The Model Context Protocol (MCP) is an open standard designed to facilitate seamless connections between AI applications and external tools, data sources, and environments. By providing a standardized interface, MCP simplifies the complex integration challenges inherent in AI systems, transforming multi-source interactions into a unified solution. This allows for efficient data sharing and enhances the functionality of AI applications.

Use cases

MCP can be utilized in various scenarios such as integrating academic research tools like arXiv for paper searches, using Wikipedia for retrieving information, and enhancing interactive applications with multiple data sources. It enables developers to create responsive applications that utilize diverse tools and data sets while ensuring a consistent user experience.

How to use

To get started with MCP, users need to install Python and necessary dependencies. After cloning the repository, users can run MCP servers and clients using sample scripts provided in the Deep Learning Course. Users can configure different transport protocols like STDIO, SSE, and Streamable HTTP to suit their development needs and deploy interactive applications using the Streamlit library.

Key features

MCP supports various transport protocols facilitating different use cases, including STDIO for direct communication, SSE for web applications, and Streamable HTTP for production environments. The framework focuses on tool integration, multi-server architecture, resource management, and creating interactive user interfaces with Streamlit, enabling extensive functionality for developers and users alike.

Where to use

MCP can be applied across various sectors including academia for research tool integration, web development for interactive applications, and any scenario where AI needs to interact with external databases or services.

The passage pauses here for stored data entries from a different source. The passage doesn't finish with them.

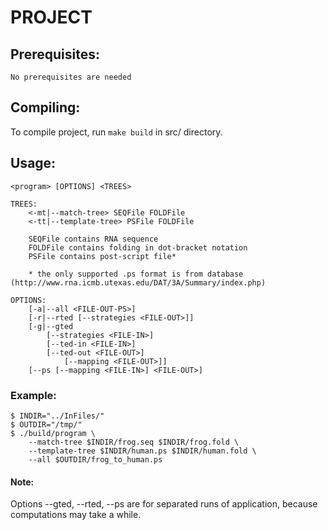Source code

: # PROJECT


## Prerequisites:
	No prerequisites are needed

## Compiling:
To compile project, run `make build` in src/ directory.

## Usage:
	<program> [OPTIONS] <TREES>

	TREES:
		<-mt|--match-tree> SEQFile FOLDFile
		<-tt|--template-tree> PSFile FOLDFile

		SEQFile contains RNA sequence
		FOLDFile contains folding in dot-bracket notation
		PSFile contains post-script file*

		* the only supported .ps format is from database (http://www.rna.icmb.utexas.edu/DAT/3A/Summary/index.php)

	OPTIONS:
		[-a|--all <FILE-OUT-PS>]
		[-r|--rted [--strategies <FILE-OUT>]]
		[-g|--gted
			[--strategies <FILE-IN>]
			[--ted-in <FILE-IN>]
			[--ted-out <FILE-OUT>]
				[--mapping <FILE-OUT>]]
		[--ps [--mapping <FILE-IN>] <FILE-OUT>]

### Example:
	$ INDIR="../InFiles/"
	$ OUTDIR="/tmp/"
	$ ./build/program \
		--match-tree $INDIR/frog.seq $INDIR/frog.fold \
		--template-tree $INDIR/human.ps $INDIR/human.fold \
		--all $OUTDIR/frog_to_human.ps

#### Note:
Options --gted, --rted, --ps are for separated runs of application, because computations may take a while.
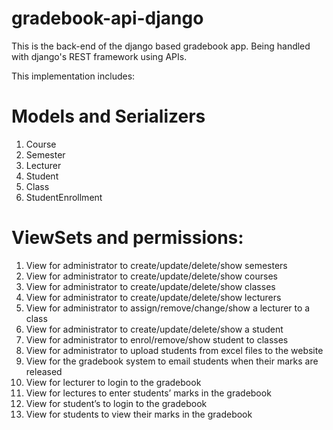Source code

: # gradebook-api-django

This is the back-end of the django based gradebook app. Being handled with django's REST framework using APIs.

This implementation includes:

# Models and Serializers									
1.	Course
2.	Semester
3.	Lecturer
4.	Student
5.	Class
6.	StudentEnrollment

# ViewSets and permissions:                                                                 

1.	View for administrator to create/update/delete/show semesters 
2.	View for administrator to create/update/delete/show courses
3.	View for administrator to create/update/delete/show classes
4.	View for administrator to create/update/delete/show lecturers 
5.	View for administrator to assign/remove/change/show a lecturer to a class
6.	View for administrator to create/update/delete/show a student
7.	View for administrator to enrol/remove/show student to classes
8.	View for administrator to upload students from excel files to the website  
9.	View for the gradebook system to email students when their marks are released
10.	View for lecturer to login to the gradebook
11.	View for lectures to enter students’ marks in the gradebook
12.	View for student’s to login to the gradebook
13.	View for students to view their marks in the gradebook 
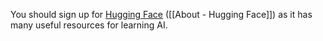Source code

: You should sign up for [Hugging Face](https://huggingface.co/) ([[About - Hugging Face]]) as it has many useful resources for learning AI.

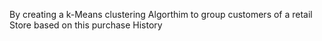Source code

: By creating a k-Means clustering Algorthim to group customers of a retail Store based on this purchase History
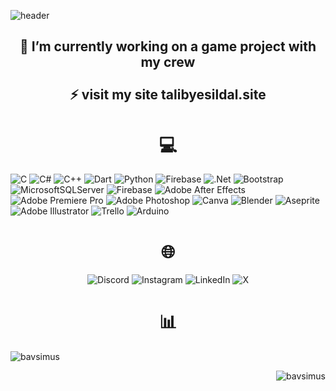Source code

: ![header](https://capsule-render.vercel.app/api?type=waving&color=0:4a4e69,100:8d99ae&text=Hi,%20I%27m%20Talib!%20%F0%9F%91%8B&animation=scaleIn&height=200&&fontSize=24&fontAlignY=40&fontAlign=50&fontColor=FFFFFF)

## <h2 align="center">🔭 I’m currently working on a game project with my crew<br><br>⚡ visit my site talibyesildal.site</h2>

<h1 align="center">💻</h1>

![C](https://img.shields.io/badge/c-%2300599C.svg?style=flat&logo=c&logoColor=white) ![C#](https://img.shields.io/badge/c%23-%23239120.svg?style=flat&logo=csharp&logoColor=white) ![C++](https://img.shields.io/badge/c++-%2300599C.svg?style=flat&logo=c%2B%2B&logoColor=white) ![Dart](https://img.shields.io/badge/dart-%230175C2.svg?style=flat&logo=dart&logoColor=white) ![Python](https://img.shields.io/badge/python-3670A0?style=flat&logo=python&logoColor=ffdd54) ![Firebase](https://img.shields.io/badge/firebase-%23039BE5.svg?style=flat&logo=firebase) ![.Net](https://img.shields.io/badge/.NET-5C2D91?style=flat&logo=.net&logoColor=white) ![Bootstrap](https://img.shields.io/badge/bootstrap-%238511FA.svg?style=flat&logo=bootstrap&logoColor=white) ![MicrosoftSQLServer](https://img.shields.io/badge/Microsoft%20SQL%20Server-CC2927?style=flat&logo=microsoft%20sql%20server&logoColor=white) ![Firebase](https://img.shields.io/badge/firebase-a08021?style=flat&logo=firebase&logoColor=ffcd34) ![Adobe After Effects](https://img.shields.io/badge/Adobe%20After%20Effects-9999FF.svg?style=flat&logo=Adobe%20After%20Effects&logoColor=white) ![Adobe Premiere Pro](https://img.shields.io/badge/Adobe%20Premiere%20Pro-9999FF.svg?style=flat&logo=Adobe%20Premiere%20Pro&logoColor=white) ![Adobe Photoshop](https://img.shields.io/badge/adobe%20photoshop-%2331A8FF.svg?style=flat&logo=adobe%20photoshop&logoColor=white) ![Canva](https://img.shields.io/badge/Canva-%2300C4CC.svg?style=flat&logo=Canva&logoColor=white) ![Blender](https://img.shields.io/badge/blender-%23F5792A.svg?style=flat&logo=blender&logoColor=white) ![Aseprite](https://img.shields.io/badge/Aseprite-FFFFFF?style=flat&logo=Aseprite&logoColor=#7D929E) ![Adobe Illustrator](https://img.shields.io/badge/adobe%20illustrator-%23FF9A00.svg?style=flat&logo=adobe%20illustrator&logoColor=white) ![Trello](https://img.shields.io/badge/Trello-%23026AA7.svg?style=flat&logo=Trello&logoColor=white) ![Arduino](https://img.shields.io/badge/-Arduino-00979D?style=flat&logo=Arduino&logoColor=white)

<h1 align="center">🌐</h1>
<p align="center">
    <img src="https://img.shields.io/badge/Discord-%237289DA.svg?logo=discord&logoColor=white)](https://discord.gg/209384013645873162" alt="Discord" url="https://discord.gg/pjJrfaKGNZ">
    <img src="https://img.shields.io/badge/Instagram-%23E4405F.svg?logo=Instagram&logoColor=white" alt="Instagram" url="">
    <img src="https://img.shields.io/badge/LinkedIn-%230077B5.svg?logo=linkedin&logoColor=white" alt="LinkedIn" url="">
    <img src="https://img.shields.io/badge/X-black.svg?logo=X&logoColor=white" alt="X" url="">
</p>

<h1 align="center">📊</h1>
<p align="left"><img align="center" src="https://github-readme-streak-stats.herokuapp.com/?user=bavsimus&theme=shadow_green&hide_border=false" alt="bavsimus" /></p>
<p align="right"><img align="center" src="https://github-readme-stats.vercel.app/api/top-langs/?username=bavsimus&theme=shadow_green&hide_border=false&include_all_commits=true&count_private=false&layout=compact" alt="bavsimus" /></p>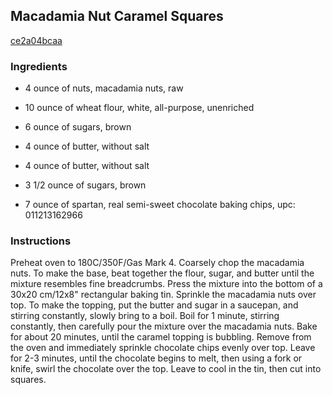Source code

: ## Macadamia Nut Caramel Squares

[ce2a04bcaa](http://www.food.com/recipe/macadamia-nut-caramel-squares-390340)

### Ingredients

 - 4 ounce of nuts, macadamia nuts, raw

 - 10 ounce of wheat flour, white, all-purpose, unenriched

 - 6 ounce of sugars, brown

 - 4 ounce of butter, without salt

 - 4 ounce of butter, without salt

 - 3 1/2 ounce of sugars, brown

 - 7 ounce of spartan, real semi-sweet chocolate baking chips, upc: 011213162966

### Instructions

Preheat oven to 180C/350F/Gas Mark 4. Coarsely chop the macadamia nuts. To make the base, beat together the flour, sugar, and butter until the mixture resembles fine breadcrumbs. Press the mixture into the bottom of a 30x20 cm/12x8" rectangular baking tin. Sprinkle the macadamia nuts over top. To make the topping, put the butter and sugar in a saucepan, and stirring constantly, slowly bring to a boil. Boil for 1 minute, stirring constantly, then carefully pour the mixture over the macadamia nuts. Bake for about 20 minutes, until the caramel topping is bubbling. Remove from the oven and immediately sprinkle chocolate chips evenly over top. Leave for 2-3 minutes, until the chocolate begins to melt, then using a fork or knife, swirl the chocolate over the top. Leave to cool in the tin, then cut into squares.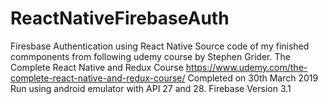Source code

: # ReactNativeFirebaseAuth
Firesbase Authentication using React Native
Source code of my finished commponents from following udemy course by Stephen Grider.
The Complete React Native and Redux Course
https://www.udemy.com/the-complete-react-native-and-redux-course/
Completed on 30th March 2019
Run using android emulator with API 27 and 28.
Firebase Version 3.1
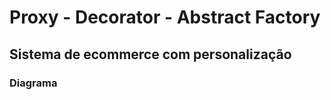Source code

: # Proxy - Decorator - Abstract Factory

## Sistema de ecommerce com personalização 

### Diagrama 


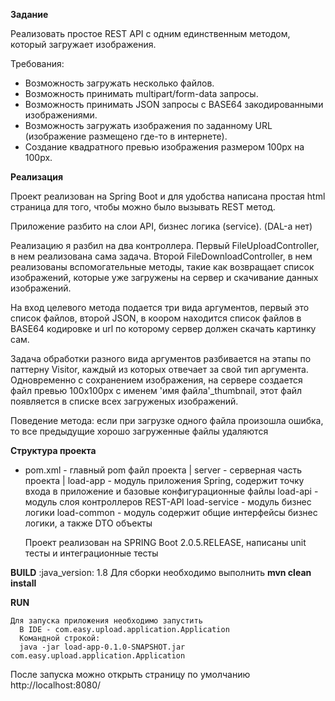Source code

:**Задание**

Реализовать простое REST API с одним единственным методом, который загружает изображения.

Требования:
- Возможность загружать несколько файлов.
- Возможность принимать multipart/form-data запросы.
- Возможность принимать JSON запросы с BASE64 закодированными изображениями.
- Возможность загружать изображения по заданному URL (изображение размещено где-то в интернете).
- Создание квадратного превью изображения размером 100px на 100px.


**Реализация**

Проект реализован на Spring Boot и для удобства написана простая html страница для того, чтобы можно было вызывать REST метод.

Приложение разбито на слои API, бизнес логика (service). (DAL-а нет)

Реализацию я разбил на два контроллера. Первый FileUploadController, в нем реализована сама задача.
Второй FileDownloadController, в нем реализованы вспомогательные методы, такие как возвращает список изображений, которые уже загружены на сервер
и скачивание данных изображений.

На вход целевого метода подается три вида аргументов, первый это список файлов, второй JSON, в коором находится список файлов в BASE64 кодировке
и url по которому сервер должен скачать картинку сам.

Задача обработки разного вида аргументов разбивается на этапы по паттерну Visitor, каждый из которых отвечает за свой тип аргумента.
Одновременно с сохранением изображения, на сервере создается файл превью 100х100px с именем 'имя файла'_thumbnail, этот файл появляется
в списке всех загруженых изображений.

Поведение метода: если при загрузке одного файла произошла ошибка, то все предыдущие хорошо загруженные файлы удаляются


**Структура проекта**

- pom.xml - главный pom файл проекта
  |
  server - серверная часть проекта
    |
    load-app - модуль приложения Spring, содержит точку входа в приложение и базовые конфигурационные файлы
    load-api - модуль слоя контроллеров REST-API
    load-service - модуль бизнес логики
    load-common - модуль содержит общие интерфейсы бизнес логики, а также DTO объекты

  Проект реализован на SPRING Boot 2.0.5.RELEASE, написаны unit тесты и интеграционные тесты

**BUILD**
   :java_version: 1.8
    Для сборки необходимо выполнить **mvn clean install**

**RUN**

    Для запуска приложения необходимо запустить
      В IDE - com.easy.upload.application.Application
      Командной строкой:
      java -jar load-app-0.1.0-SNAPSHOT.jar com.easy.upload.application.Application

   После запуска можно открыть страницу по умолчанию http://localhost:8080/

Its versatility makes it suitable for both developers creating new applications and existing tool providers looking to enhance interoperability with AI systems.

Content

MCP Courses

A comprehensive collection of courses and tutorials for learning the Model Context Protocol (MCP) - an open protocol that standardizes how AI applications connect to external tools and data sources.

🎯 What is MCP?

The Model Context Protocol (MCP) enables AI models to connect with external data sources, tools, and environments, allowing for seamless transfer of information and capabilities between AI systems and the broader digital world. MCP transforms the complex M×N integration problem into a simple M+N solution by providing a standard interface.

Key Benefits:

  • For Users: Simpler and more consistent experiences across AI applications
  • For Developers: Easy integration with a growing ecosystem of tools and data sources
  • For Tool Providers: Single implementation that works with multiple AI applications
  • For Ecosystem: Increased interoperability, innovation, and reduced fragmentation

📚 Course Structure

🚀 Deep Learning Course

Status: ✅ Available

A comprehensive course covering MCP implementation with practical examples using Streamlit, Wikipedia, and arXiv integrations.

Course Contents:

📖 Fundamentals & Tool Integration

  • 3_streamlit_tool_use_arxiv.py - Streamlit app with arXiv paper search functionality
  • 3_arxiv_mcp_server.py - MCP server for arXiv paper search and information extraction
  • 4_streamlit_tool_use_wikipedia.py - Streamlit app with Wikipedia integration
  • 4_wikipedia_mcp_server_sse.py - Wikipedia MCP server with SSE transport
  • 4_wikipedia_mcp_server_stdio.py - Wikipedia MCP server with STDIO transport

🔗 MCP Client Implementation

  • 5_mcp_client.py - Basic MCP client implementation
  • 5_streamlit_mcp_client.py - Streamlit interface for single MCP server connection
  • 6_streamlit_mcp_client_multiple.py - Advanced multi-server MCP client with Streamlit UI

🌐 Advanced Server Implementations

  • 7_wikipedia_mcp_server_stdio_prompts_resources.py - Full-featured Wikipedia server with prompts and resources
  • 7_wikipedia_mcp_client_prompts_resources_stdio.py - Client for advanced Wikipedia server
  • 7_wikipedia_mcp_server_prompts_resources_sse copy.py - SSE version with prompts and resources
  • 7_wikipedia_mcp_server_prompts_resources_streamable-http.py - HTTP streamable version (Production recommended)

Key Features Covered:

  • Transport Protocols: STDIO, SSE, and Streamable HTTP
  • Tool Integration: Search, content retrieval, and data processing
  • Multi-Server Architecture: Connect to multiple MCP servers simultaneously
  • Interactive UI: Streamlit-based chat interfaces
  • Resource Management: Prompts, tools, and resources handling
  • Game Generation: Interactive educational content creation

Configuration:

  • server_config.json - Multi-server configuration file
  • Pre-configured data directories for papers and wiki articles

📊 DataCamp Course

Status: 🔄 Coming Soon

Advanced data science and analytics integration with MCP protocol.

🤗 Hugging Face Course

Status: 🔄 Coming Soon

Machine learning model integration and deployment using MCP with Hugging Face ecosystem.

🚀 Getting Started

Prerequisites

  • Python 3.8+
  • Node.js (for filesystem server)
  • UV package manager (recommended)

Installation

  1. Clone the repository:
git clone https://github.com/davila7/mcp-courses.git
cd mcp-courses
pip install -r requirements.txt
  1. Install dependencies:
pip install -r requirements.txt
  1. Set up environment variables:
# Copy and configure your API keys
cp .env.example .env
# Edit .env with your API keys (Anthropic, Brave Search, etc.)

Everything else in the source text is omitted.